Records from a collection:
++++++++++

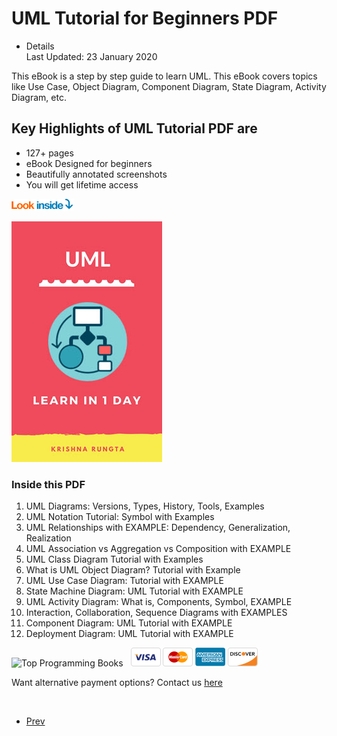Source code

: <div class="item-page" itemscope="" itemtype="https://schema.org/Article">

<div class="page-header">

# UML Tutorial for Beginners PDF

</div>

  - Details  
    <span class="icon-calendar" aria-hidden="true"></span> Last Updated:
    23 January 2020

<div itemprop="articleBody">

This eBook is a step by step guide to learn UML. This eBook covers
topics like Use Case, Object Diagram, Component Diagram, State Diagram,
Activity Diagram, etc.

## Key Highlights of UML Tutorial PDF are

  - 127+ pages
  - eBook Designed for beginners
  - Beautifully annotated screenshots
  - You will get lifetime access

[![](./images/f48a6109914092c2ebd60c056c9ba4effb7de9d6.png)](/pdf/uml_preview.pdf)

[![](./images/b7ee0ac8ca04614117ee1df04b8865f0a2ad1427.jpg)](/pdf/uml_preview.pdf)

### Inside this PDF

1.  UML Diagrams: Versions, Types, History, Tools, Examples
2.  UML Notation Tutorial: Symbol with Examples
3.  UML Relationships with EXAMPLE: Dependency, Generalization,
    Realization
4.  UML Association vs Aggregation vs Composition with EXAMPLE
5.  UML Class Diagram Tutorial with Examples
6.  What is UML Object Diagram? Tutorial with Example
7.  UML Use Case Diagram: Tutorial with EXAMPLE
8.  State Machine Diagram: UML Tutorial with EXAMPLE
9.  UML Activity Diagram: What is, Components, Symbol, EXAMPLE
10. Interaction, Collaboration, Sequence Diagrams with EXAMPLES
11. Component Diagram: UML Tutorial with EXAMPLE
12. Deployment Diagram: UML Tutorial with EXAMPLE

![Top Programming
Books](./images/d69d2d1bf117e6f5fe9db61a28efbe9bbd074fb8.png
"Top Programming Books")  
![](./images/86a0b82fb08f2fb6aa54e8fdb81811a4fd3a42c2.png)
![](./images/73ba1ad5a2a2ada340dbf58e124ff91aa939a50c.png)
![](./images/fb9aa63c579c426ddcf53620304578a5c3a0c4aa.png)
![](./images/5e2d075234bd00c3d7e6abbde75c1ee33621b573.png)

<div class="g-grid">

<div class="g-block size-50 box4">

<div id="custom-6496-particle" class="g-content g-particle" style="padding-right: 0px;text-align: right;">

</div>

</div>

</div>

</div>

</div>

<div class="g-block size-50 box4">

<div id="custom-3872-particle" class="g-content g-particle">

<span class="thrivecart-button"><span class="image"></span></span>

</div>

</div>

<div class="moduletable">

<div class="custom">

</div>

</div>

Want alternative payment options? Contact us
[here](javascript:void\(%20window.open\(%20'https://form.jotform.me/81911628533458',%20'blank',%20'scrollbars=yes,%20toolbar=no,%20width=700,%20height=500'%20\)%20\)%20)

 

  - [<span class="icon-chevron-left" aria-hidden="true"></span>
    <span aria-hidden="true">Prev</span>](/best-uml-tools.html "BEST 28 UML Tools in 2020")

++++++++++

What is required:
Those lines above that contain the string "Tutorial" should be returned.

Solution for this task:
# UML Tutorial for Beginners PDF
## Key Highlights of UML Tutorial PDF are
2.  UML Notation Tutorial: Symbol with Examples
5.  UML Class Diagram Tutorial with Examples
6.  What is UML Object Diagram? Tutorial with Example
7.  UML Use Case Diagram: Tutorial with EXAMPLE
8.  State Machine Diagram: UML Tutorial with EXAMPLE
11. Component Diagram: UML Tutorial with EXAMPLE
12. Deployment Diagram: UML Tutorial with EXAMPLE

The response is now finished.